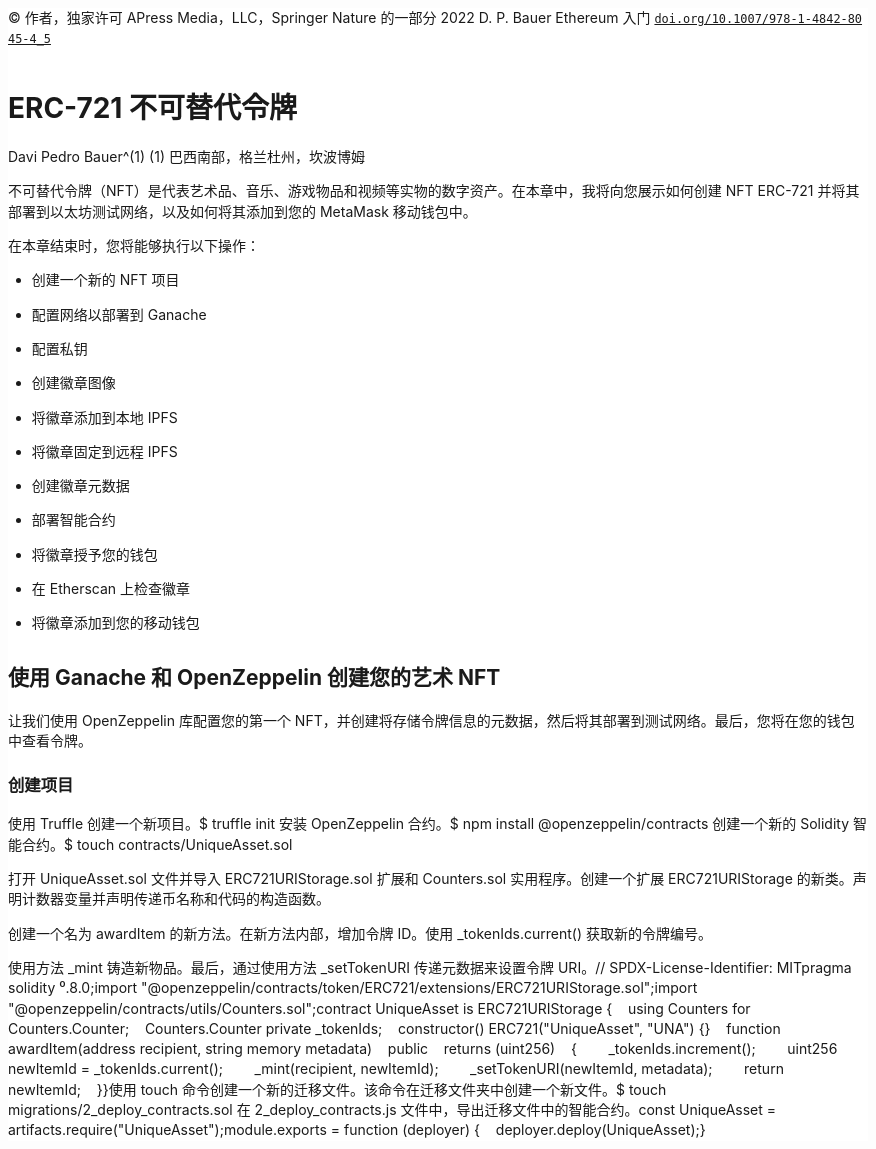 © 作者，独家许可 APress Media，LLC，Springer Nature 的一部分 2022 D. P. Bauer Ethereum 入门 [`doi.org/10.1007/978-1-4842-8045-4_5`](https://doi.org/10.1007/978-1-4842-8045-4_5)

# ERC-721 不可替代令牌

Davi Pedro Bauer^(1) (1) 巴西南部，格兰杜州，坎波博姆

不可替代令牌（NFT）是代表艺术品、音乐、游戏物品和视频等实物的数字资产。在本章中，我将向您展示如何创建 NFT ERC-721 并将其部署到以太坊测试网络，以及如何将其添加到您的 MetaMask 移动钱包中。

在本章结束时，您将能够执行以下操作：

+   创建一个新的 NFT 项目

+   配置网络以部署到 Ganache

+   配置私钥

+   创建徽章图像

+   将徽章添加到本地 IPFS

+   将徽章固定到远程 IPFS

+   创建徽章元数据

+   部署智能合约

+   将徽章授予您的钱包

+   在 Etherscan 上检查徽章

+   将徽章添加到您的移动钱包

## 使用 Ganache 和 OpenZeppelin 创建您的艺术 NFT

让我们使用 OpenZeppelin 库配置您的第一个 NFT，并创建将存储令牌信息的元数据，然后将其部署到测试网络。最后，您将在您的钱包中查看令牌。

### 创建项目

使用 Truffle 创建一个新项目。$ truffle init 安装 OpenZeppelin 合约。$ npm install @openzeppelin/contracts 创建一个新的 Solidity 智能合约。$ touch contracts/UniqueAsset.sol

打开 UniqueAsset.sol 文件并导入 ERC721URIStorage.sol 扩展和 Counters.sol 实用程序。创建一个扩展 ERC721URIStorage 的新类。声明计数器变量并声明传递币名称和代码的构造函数。

创建一个名为 awardItem 的新方法。在新方法内部，增加令牌 ID。使用 _tokenIds.current() 获取新的令牌编号。

使用方法 _mint 铸造新物品。最后，通过使用方法 _setTokenURI 传递元数据来设置令牌 URI。// SPDX-License-Identifier: MITpragma solidity ⁰.8.0;import "@openzeppelin/contracts/token/ERC721/extensions/ERC721URIStorage.sol";import "@openzeppelin/contracts/utils/Counters.sol";contract UniqueAsset is ERC721URIStorage {    using Counters for Counters.Counter;    Counters.Counter private _tokenIds;    constructor() ERC721("UniqueAsset", "UNA") {}    function awardItem(address recipient, string memory metadata)    public    returns (uint256)    {        _tokenIds.increment();        uint256 newItemId = _tokenIds.current();        _mint(recipient, newItemId);        _setTokenURI(newItemId, metadata);        return newItemId;    }}使用 touch 命令创建一个新的迁移文件。该命令在迁移文件夹中创建一个新文件。$ touch migrations/2_deploy_contracts.sol 在 2_deploy_contracts.js 文件中，导出迁移文件中的智能合约。const UniqueAsset = artifacts.require("UniqueAsset");module.exports = function (deployer) {    deployer.deploy(UniqueAsset);}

--- --- ---

▶ _Exercise aim_:
Above are the records; transcribe them exactly without the pictures.

▶ _Result_:
 © 作者，独家许可 APress Media，LLC，Springer Nature 的一部分 2022 D. P. Bauer Ethereum 入门 [`doi.org/10.1007/978-1-4842-8045-4_5`](https://doi.org/10.1007/978-1-4842-8045-4_5)

# ERC-721 不可替代令牌

Davi Pedro Bauer^(1) (1) 巴西南部，格兰杜州，坎波博姆

不可替代令牌（NFT）是代表艺术品、音乐、游戏物品和视频等实物的数字资产。在本章中，我将向您展示如何创建 NFT ERC-721 并将其部署到以太坊测试网络，以及如何将其添加到您的 MetaMask 移动钱包中。

在本章结束时，您将能够执行以下操作：

+   创建一个新的 NFT 项目

+   配置网络以部署到 Ganache

+   配置私钥

+   创建徽章图像

+   将徽章添加到本地 IPFS

+   将徽章固定到远程 IPFS

+   创建徽章元数据

+   部署智能合约

+   将徽章授予您的钱包

+   在 Etherscan 上检查徽章

+   将徽章添加到您的移动钱包

## 使用 Ganache 和 OpenZeppelin 创建您的艺术 NFT

让我们使用 OpenZeppelin 库配置您的第一个 NFT，并创建将存储令牌信息的元数据，然后将其部署到测试网络。最后，您将在您的钱包中查看令牌。

### 创建项目

使用 Truffle 创建一个新项目。$ truffle init 安装 OpenZeppelin 合约。$ npm install @openzeppelin/contracts 创建一个新的 Solidity 智能合约。$ touch contracts/UniqueAsset.sol

打开 UniqueAsset.sol 文件并导入 ERC721URIStorage.sol 扩展和 Counters.sol 实用程序。创建一个扩展 ERC721URIStorage 的新类。声明计数器变量并声明传递币名称和代码的构造函数。

创建一个名为 awardItem 的新方法。在新方法内部，增加令牌 ID。使用 _tokenIds.current() 获取新的令牌编号。

使用方法 _mint 铸造新物品。最后，通过使用方法 _setTokenURI 传递元数据来设置令牌 URI。// SPDX-License-Identifier: MITpragma solidity ⁰.8.0;import "@openzeppelin/contracts/token/ERC721/extensions/ERC721URIStorage.sol";import "@openzeppelin/contracts/utils/Counters.sol";contract UniqueAsset is ERC721URIStorage {    using Counters for Counters.Counter;    Counters.Counter private _tokenIds;    constructor() ERC721("UniqueAsset", "UNA") {}    function awardItem(address recipient, string memory metadata)    public    returns (uint256)    {        _tokenIds.increment();        uint256 newItemId = _tokenIds.current();        _mint(recipient, newItemId);        _setTokenURI(newItemId, metadata);        return newItemId;    }}使用 touch 命令创建一个新的迁移文件。该命令在迁移文件夹中创建一个新文件。$ touch migrations/2_deploy_contracts.sol 在 2_deploy_contracts.js 文件中，导出迁移文件中的智能合约。const UniqueAsset = artifacts.require("UniqueAsset");module.exports = function (deployer) {    deployer.deploy(UniqueAsset);}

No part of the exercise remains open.